Mail Fraud, or How to Ask Rude Questions in Public

So, did anybody send us money recently?

There's no polite way to ask that question, but I have to ask, because it looks like someone may have been swiping our mail. We have had three pieces of mail go missing en route to us in the last month, and each of them was related to money: a check for a Relay fundraiser, a graduation card for Boy with check enclosed, and a replacement debit card for my business account.

We are getting the card replaced and the others have been informed. But the complicating factor is that Boy received a metric ton of wonderful cards, letters and other mail from kind family and friends congratulating him on his graduation. And in the time-honored tradition of the starving student, most of them sent cash or checks.

Boy diligently wrote thank-you cards for gifts received before he went off to camp. There were a few that came in after he left, so those have not been properly thanked yet. (He's getting to them as soon as he comes home, he swears.)
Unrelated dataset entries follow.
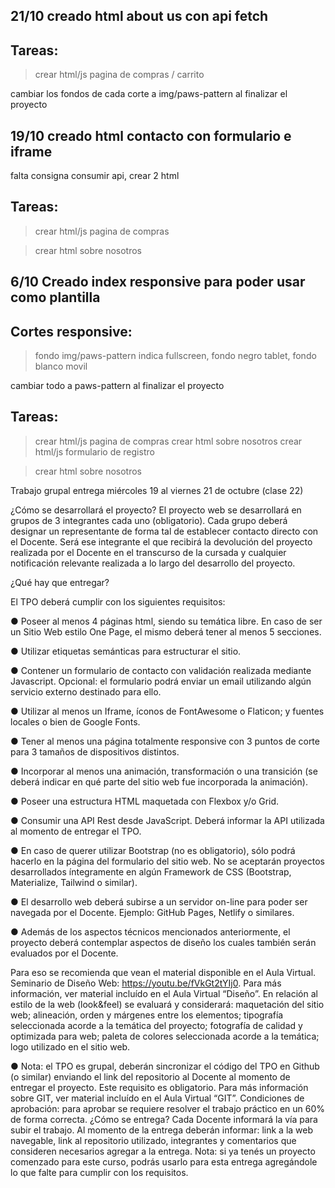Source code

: 21/10 creado html about us con api fetch
------------------------------------------------------------------------------
Tareas:
--------------------
>crear html/js pagina de compras / carrito

cambiar los fondos de cada corte a img/paws-pattern al finalizar el proyecto

19/10 creado html contacto con formulario e iframe
------------------------------------------------------------------------------
falta consigna consumir api, crear 2 html

Tareas:
--------------------
>crear html/js pagina de compras

>crear html sobre nosotros






6/10 Creado index responsive para poder usar como plantilla
------------------------------------------------------------------------------
Cortes responsive:
--
> fondo img/paws-pattern indica fullscreen, fondo negro tablet, fondo blanco movil

cambiar todo a paws-pattern al finalizar el proyecto

Tareas:
--------------------
>crear html/js pagina de compras
>crear html sobre nosotros
>crear html/js formulario de registro

>crear html sobre nosotros





Trabajo grupal entrega miércoles 19 al viernes 21 de octubre (clase 22)

¿Cómo se desarrollará el proyecto?
El proyecto web se desarrollará en grupos de 3 integrantes cada uno (obligatorio). Cada grupo deberá designar un representante de forma tal de establecer contacto directo con el
Docente. Será ese integrante el que recibirá la devolución del proyecto realizada por el Docente en el transcurso de la cursada y cualquier notificación relevante realizada a lo largo
del desarrollo del proyecto.

¿Qué hay que entregar?

El TPO deberá cumplir con los siguientes requisitos:

● Poseer al menos 4 páginas html, siendo su temática libre. En caso de ser un Sitio
Web estilo One Page, el mismo deberá tener al menos 5 secciones.

● Utilizar etiquetas semánticas para estructurar el sitio.

● Contener un formulario de contacto con validación realizada mediante Javascript.
Opcional: el formulario podrá enviar un email utilizando algún servicio externo
destinado para ello.

● Utilizar al menos un Iframe, íconos de FontAwesome o Flaticon; y fuentes locales o bien de Google Fonts.

● Tener al menos una página totalmente responsive con 3 puntos de corte para 3 tamaños de dispositivos distintos.

● Incorporar al menos una animación, transformación o una transición (se deberá indicar en qué parte del sitio web fue incorporada la animación).

● Poseer una estructura HTML maquetada con Flexbox y/o Grid.

● Consumir una API Rest desde JavaScript. Deberá informar la API utilizada al momento de entregar el TPO.

● En caso de querer utilizar Bootstrap (no es obligatorio), sólo podrá hacerlo en la página del formulario del sitio web. No se aceptarán proyectos desarrollados íntegramente en algún Framework de CSS (Bootstrap, Materialize, Tailwind o similar).

● El desarrollo web deberá subirse a un servidor on-line para poder ser navegada por el Docente. Ejemplo: GitHub Pages, Netlify o similares.

● Además de los aspectos técnicos mencionados anteriormente, el proyecto deberá contemplar aspectos de diseño los cuales también serán evaluados por el Docente.

Para eso se recomienda que vean el material disponible en el Aula Virtual.
Seminario de Diseño Web: https://youtu.be/fVkGt2tYIj0. Para más información, ver material incluído en el Aula Virtual “Diseño”. En relación al estilo de la web (look&feel) se evaluará y considerará: maquetación del sitio web; alineación, orden
y márgenes entre los elementos; tipografía seleccionada acorde a la temática del proyecto; fotografía de calidad y optimizada para web; paleta de colores seleccionada acorde a la temática; logo utilizado en el sitio web.

● Nota: el TPO es grupal, deberán sincronizar el código del TPO en Github (o similar) enviando el link del repositorio al Docente al momento de entregar el proyecto. Este requisito es obligatorio. Para más información sobre GIT, ver material incluído en el
Aula Virtual “GIT”. 
Condiciones de aprobación: para aprobar se requiere resolver el trabajo práctico en un
60% de forma correcta.
¿Cómo se entrega?
Cada Docente informará la vía para subir el trabajo. Al momento de la entrega deberán informar: link a la web navegable, link al repositorio utilizado, integrantes y comentarios que consideren necesarios agregar a la entrega.
Nota: si ya tenés un proyecto comenzado para este curso, podrás usarlo para esta entrega agregándole lo que falte para cumplir con los requisitos.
But as we go to report our missing mail to the post office, it occurs to me that other folks might have sent him checks or cash and simply assumed that he was too much of a teenager to send a thank-you card, when in actuality it was stolen.  Checks are especially worrisome, because then they could commit nastiness on your accounts.

Bottom line: If you sent Ian money or a gift and did NOT receive a thank-you card, please contact me privately and I'll check the list to see if it arrived. If it didn't, you'll want to check your accounts.

Thanks a lot, random thief, for casting a pall on such warm generosity. Ian was floored by the outpouring of love and support, some of it from people who barely knew him apart from my online blatherings. We were all deeply touched, and on top of Ian's thank-you cards, I want to say to all of you: THANK YOU; not just for checks and cards, but for your loving kindness.